X
Business

China finally gives the green light for Nokia-Microsoft devices unit sale

China's Ministry of Commerce has given its approval for the sale of Nokia's devices and services business to Microsoft.
Written by Liam Tung, Contributing Writer

Chinese authorities have given Nokia approval to go ahead with the €5.4bn sale of its devices and services business to Microsoft — and squeezed a few commitments out of Microsoft in the process. 


Approval from China's Ministry of Commerce means the deal, announced last September, has cleared a significant hurdle.

Nokia and Microsoft had hoped to close the transaction by the first quarter of 2014, but Nokia last month pushed back the expected date to April due to ongoing reviews by antitrust regulators in Asia.

The Chinese review took longer than the 30-day period such processes normally last. Some handset makers in China — including ZTE, Lenovo, and Xiaomi — reportedly raised concerns with China's Ministry of Commerce that the deal could lead to Nokia charging higher patent fees. 

Europe's competition commissioner earlier fielded similar concerns from Nokia rivals, which claimed the sale could give Nokia an incentive to extract higher returns from its patent portfolio. The European Commission, however, only considered whether the deal could result in the market becoming less competitive.

According to Nokia, the regulatory approval process included a review of Nokia's patent licensing practices by several competition authorities around the world.

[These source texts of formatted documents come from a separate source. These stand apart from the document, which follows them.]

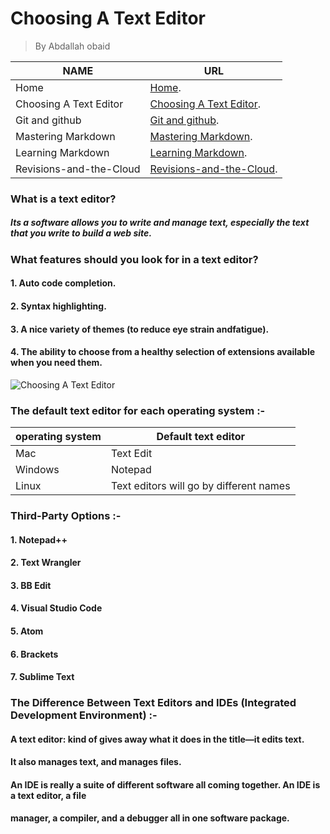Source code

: # Choosing A Text Editor 
> By Abdallah obaid

**NAME** | **URL**
------------ | -------------
Home | [Home](https://abdallah-obaid.github.io/learning-journal/).
Choosing A Text Editor | [Choosing A Text Editor](https://abdallah-obaid.github.io/learning-journal/choosing-A-Text-Editor).
Git and github | [Git and github](https://abdallah-obaid.github.io/learning-journal/git-and-github).
Mastering Markdown | [Mastering Markdown](https://abdallah-obaid.github.io/learning-journal/mastering-Markdown).
Learning Markdown | [Learning Markdown](https://abdallah-obaid.github.io/learning-journal/learning-Markdown).
Revisions-and-the-Cloud  | [Revisions-and-the-Cloud](https://abdallah-obaid.github.io/learning-journal/Revisions-and-the-Cloud ).

### What is a text editor?
##### Its a software allows you to write and manage text, especially the text that you write to build a web site.
### What features should you look for in a text editor?
#### 1. Auto code completion.
#### 2. Syntax highlighting.
#### 3. A nice variety of themes (to reduce eye strain andfatigue).
#### 4. The ability to choose from a healthy selection of extensions available when you need them.
![Choosing A Text Editor](https://upload.wikimedia.org/wikipedia/commons/0/03/Suplemon-v0.1.51-multi-cursor-editing.gif)

### The default text editor for each operating system :-

**operating system** | **Default text editor**
------------ | -------------
Mac | Text Edit
Windows | Notepad
Linux | Text editors will go by different names



### Third-Party Options :-
#### 1. Notepad++
#### 2. Text Wrangler
#### 3. BB Edit
#### 4. Visual Studio Code
#### 5. Atom
#### 6. Brackets
#### 7. Sublime Text

### The Difference Between Text Editors and IDEs (Integrated Development Environment) :-
#### A text editor: kind of gives away what it does in the title—it edits text.
#### It also manages text, and manages files.
#### An IDE is really a suite of different software all coming together. An IDE is a text editor, a file
#### manager, a compiler, and a debugger all in one software package.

"During that process, no authority has challenged Nokia's compliance with its FRAND undertakings related to standard-essential patents (licensing on fair, reasonable and non-discriminatory terms) or requested that Nokia make changes to its licensing program or royalty terms," Nokia said in a statement today.

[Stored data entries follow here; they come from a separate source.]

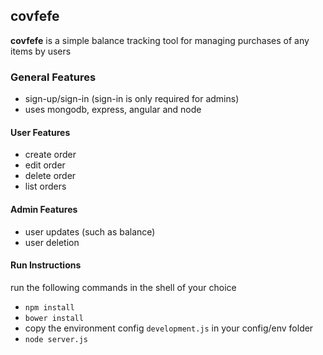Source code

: ## covfefe
**covfefe** is a simple balance tracking tool for managing purchases of any items by users

### General Features
* sign-up/sign-in (sign-in is only required for admins)
* uses mongodb, express, angular and node
#### User Features
* create order
* edit order
* delete order
* list orders

#### Admin Features
* user updates (such as balance)
* user deletion

#### Run Instructions
run the following commands in the shell of your choice

* `npm install`
* `bower install`
* copy the environment config `development.js` in your config/env folder
* `node server.js`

Microsoft also made a few patent concessions of its own to secure China's consent. For the next eight years, Microsoft will be required to makes its standards-essential patents available on FRAND terms as well as making its non-exclusive licenses available for Android smartphones. According to Microsoft, Android smartphones rely on 200 patent families that Microsoft controls.

Ahead of the deal, Microsoft had stitched up Android licensing deals with the bulk of handset brands and original device manufacturers and these will remain unaffected by the new commitments.

"There was an important principle with which MOFCOM approached these discussions from the beginning: any commitments should be focused on how our future conduct might change after we own the Nokia Devices and Services business, and should not impact our licenses signed in the past or historical practices," said David Howard, Microsoft's corporate vice president and deputy general counsel for litigation and antitrust. 

Ahead of the transaction Nokia established a new business unit under Advanced Technologies which will manage its massive wireless patent portfolio post-acquisition.

While the deal has now received approval from authorities in China, the US and Europe, Nokia's unfinished tax dispute with Indian authorities still hangs over the company there. On top of an original claim by India's central government, the Tamil Nadu state in the south of the country in March accused Nokia of dodging local sales taxes on devices it alleges were sold within India.

Nokia has dismissed the Tamil Nadu government's claims as "absurd".

Nokia has previously also said its tax dispute with the Indian government was not expected to affect the timing of the sale; however, the company has agreed to massive financial guarantees to achieve that.

India's Supreme Court ordered Nokia to pay a 35bn rupee ($572m) guarantee before it transfers its Chennai manufacturing plant to Microsoft as part of the sale of its devices and services unit.

Nokia had previously agreed to pay Indian authorities €270m to unfreeze assets in the country. The order relates to Nokia's long-running dispute with Indian tax authorities over what it believes are at least $340m in unpaid taxes.